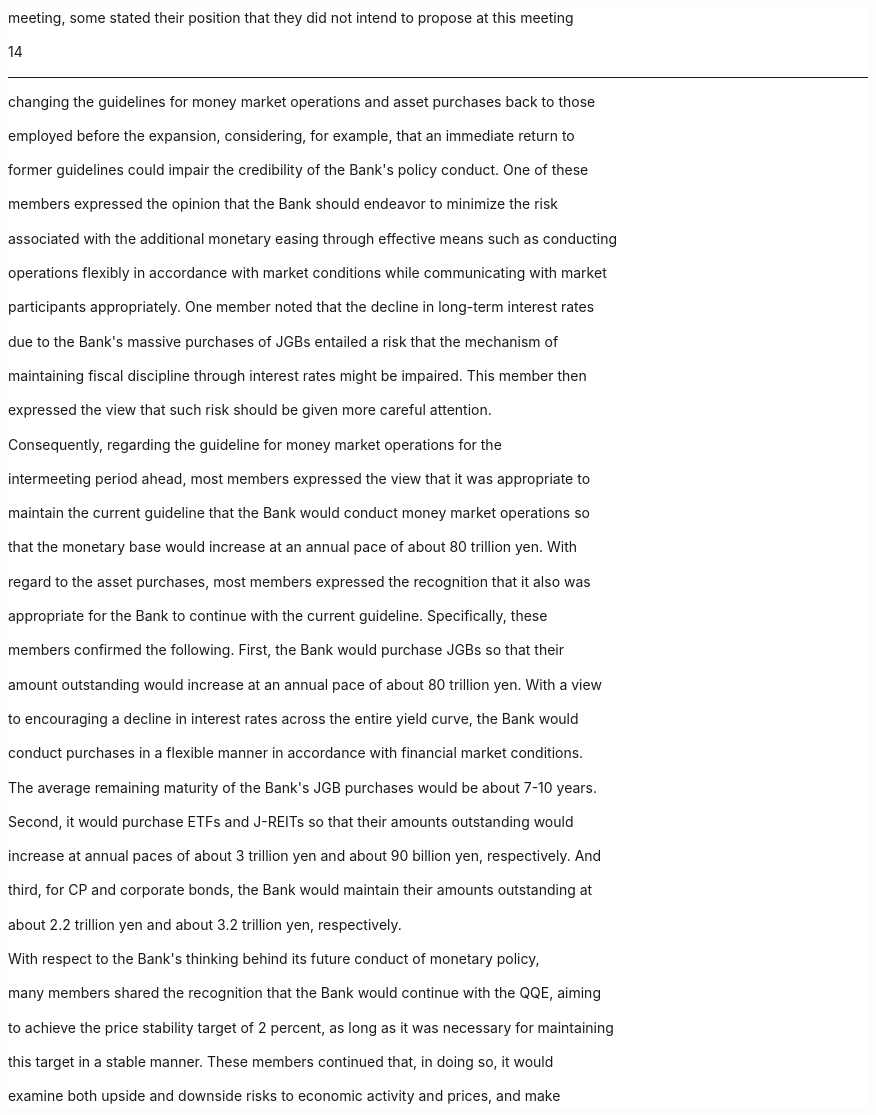 meeting, some stated their position that they did not intend to propose at this meeting

14


-----

changing the guidelines for money market operations and asset purchases back to those

employed before the expansion, considering, for example, that an immediate return to

former guidelines could impair the credibility of the Bank's policy conduct. One of these

members expressed the opinion that the Bank should endeavor to minimize the risk

associated with the additional monetary easing through effective means such as conducting

operations flexibly in accordance with market conditions while communicating with market

participants appropriately. One member noted that the decline in long-term interest rates

due to the Bank's massive purchases of JGBs entailed a risk that the mechanism of

maintaining fiscal discipline through interest rates might be impaired. This member then

expressed the view that such risk should be given more careful attention.

Consequently, regarding the guideline for money market operations for the

intermeeting period ahead, most members expressed the view that it was appropriate to

maintain the current guideline that the Bank would conduct money market operations so

that the monetary base would increase at an annual pace of about 80 trillion yen. With

regard to the asset purchases, most members expressed the recognition that it also was

appropriate for the Bank to continue with the current guideline. Specifically, these

members confirmed the following. First, the Bank would purchase JGBs so that their

amount outstanding would increase at an annual pace of about 80 trillion yen. With a view

to encouraging a decline in interest rates across the entire yield curve, the Bank would

conduct purchases in a flexible manner in accordance with financial market conditions.

The average remaining maturity of the Bank's JGB purchases would be about 7-10 years.

Second, it would purchase ETFs and J-REITs so that their amounts outstanding would

increase at annual paces of about 3 trillion yen and about 90 billion yen, respectively. And

third, for CP and corporate bonds, the Bank would maintain their amounts outstanding at

about 2.2 trillion yen and about 3.2 trillion yen, respectively.

With respect to the Bank's thinking behind its future conduct of monetary policy,

many members shared the recognition that the Bank would continue with the QQE, aiming

to achieve the price stability target of 2 percent, as long as it was necessary for maintaining

this target in a stable manner. These members continued that, in doing so, it would

examine both upside and downside risks to economic activity and prices, and make
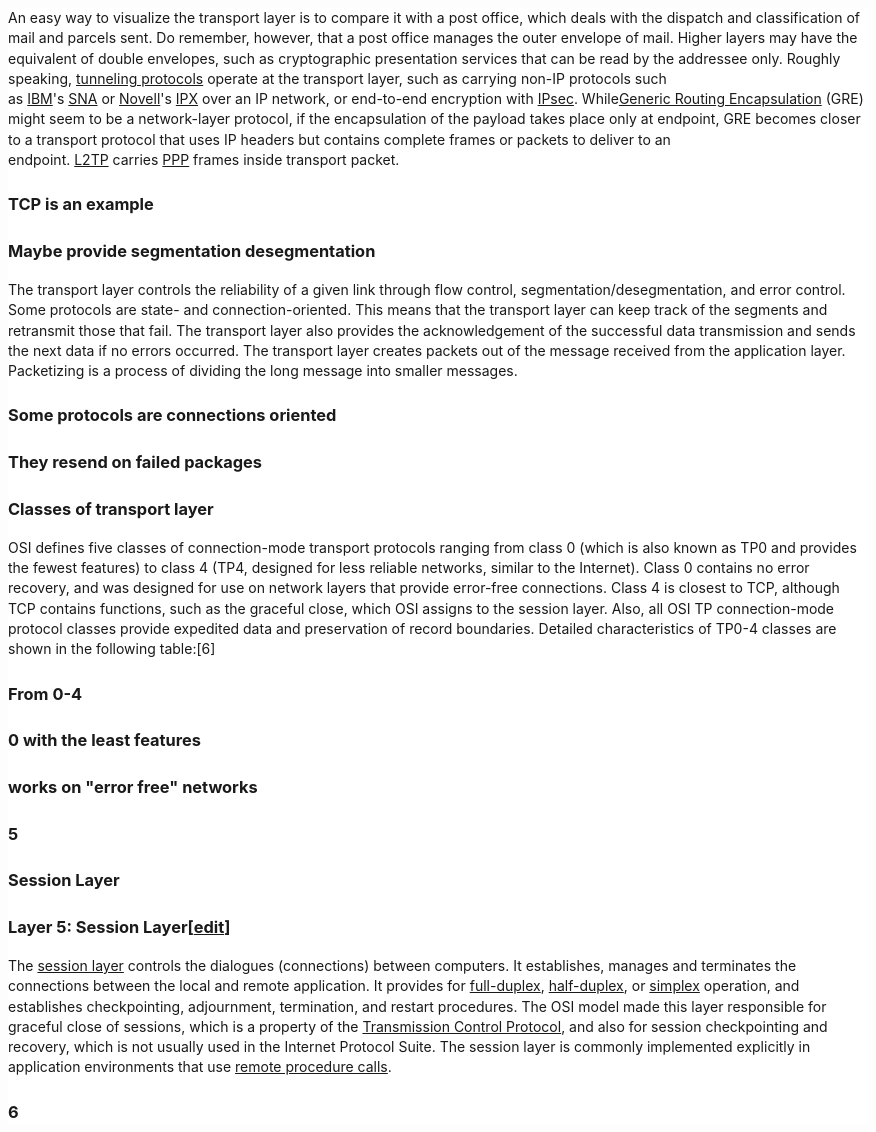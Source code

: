 An easy way to visualize the transport layer is to compare it with a post office, which deals with the dispatch and classification of mail and parcels sent. Do remember, however, that a post office manages the outer envelope of mail. Higher layers may have the equivalent of double envelopes, such as cryptographic presentation services that can be read by the addressee only. Roughly speaking, [tunneling protocols](https://en.wikipedia.org/wiki/Tunneling_protocol "Tunneling protocol") operate at the transport layer, such as carrying non-IP protocols such as [IBM](https://en.wikipedia.org/wiki/IBM "IBM")'s [SNA](https://en.wikipedia.org/wiki/IBM_Systems_Network_Architecture "IBM Systems Network Architecture") or [Novell](https://en.wikipedia.org/wiki/Novell "Novell")'s [IPX](https://en.wikipedia.org/wiki/Internetwork_Packet_Exchange "Internetwork Packet Exchange") over an IP network, or end-to-end encryption with [IPsec](https://en.wikipedia.org/wiki/IPsec "IPsec"). While[Generic Routing Encapsulation](https://en.wikipedia.org/wiki/Generic_Routing_Encapsulation "Generic Routing Encapsulation") (GRE) might seem to be a network-layer protocol, if the encapsulation of the payload takes place only at endpoint, GRE becomes closer to a transport protocol that uses IP headers but contains complete frames or packets to deliver to an endpoint. [L2TP](https://en.wikipedia.org/wiki/Layer_2_Tunneling_Protocol "Layer 2 Tunneling Protocol") carries [PPP](https://en.wikipedia.org/wiki/Point-to-Point_Protocol "Point-to-Point Protocol") frames inside transport packet.
### TCP is an example
### Maybe provide segmentation desegmentation
The transport layer controls the reliability of a given link through flow control, segmentation/desegmentation, and error control. Some protocols are state- and connection-oriented. This means that the transport layer can keep track of the segments and retransmit those that fail. The transport layer also provides the acknowledgement of the successful data transmission and sends the next data if no errors occurred. The transport layer creates packets out of the message received from the application layer. Packetizing is a process of dividing the long message into smaller messages.
### Some protocols are connections oriented
### They resend on failed packages
### Classes of transport layer
OSI defines five classes of connection-mode transport protocols ranging from class 0 (which is also known as TP0 and provides the fewest features) to class 4 (TP4, designed for less reliable networks, similar to the Internet). Class 0 contains no error recovery, and was designed for use on network layers that provide error-free connections. Class 4 is closest to TCP, although TCP contains functions, such as the graceful close, which OSI assigns to the session layer. Also, all OSI TP connection-mode protocol classes provide expedited data and preservation of record boundaries. Detailed characteristics of TP0-4 classes are shown in the following table:[6]
### From 0-4
### 0 with the least features
### works on "error free" networks
### 5
### Session Layer
### Layer 5: Session Layer[[edit](https://en.wikipedia.org/w/index.php?title=OSI_model&action=edit&section=7 "Edit section: Layer 5: Session Layer")]

The [session layer](https://en.wikipedia.org/wiki/Session_layer "Session layer") controls the dialogues (connections) between computers. It establishes, manages and terminates the connections between the local and remote application. It provides for [full-duplex](https://en.wikipedia.org/wiki/Duplex_(telecommunications) "Duplex (telecommunications)"), [half-duplex](https://en.wikipedia.org/wiki/Half-duplex "Half-duplex"), or [simplex](https://en.wikipedia.org/wiki/Simplex_communication "Simplex communication") operation, and establishes checkpointing, adjournment, termination, and restart procedures. The OSI model made this layer responsible for graceful close of sessions, which is a property of the [Transmission Control Protocol](https://en.wikipedia.org/wiki/Transmission_Control_Protocol "Transmission Control Protocol"), and also for session checkpointing and recovery, which is not usually used in the Internet Protocol Suite. The session layer is commonly implemented explicitly in application environments that use [remote procedure calls](https://en.wikipedia.org/wiki/Remote_procedure_call "Remote procedure call").
### 6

Problem requirements
Set down precisely the lines above between the line holding "The transport layer controls" and the line holding "### Some protocols are connections oriented", inclusive, and nothing beyond them.

Response area
The transport layer controls the reliability of a given link through flow control, segmentation/desegmentation, and error control. Some protocols are state- and connection-oriented. This means that the transport layer can keep track of the segments and retransmit those that fail. The transport layer also provides the acknowledgement of the successful data transmission and sends the next data if no errors occurred. The transport layer creates packets out of the message received from the application layer. Packetizing is a process of dividing the long message into smaller messages.
### Some protocols are connections oriented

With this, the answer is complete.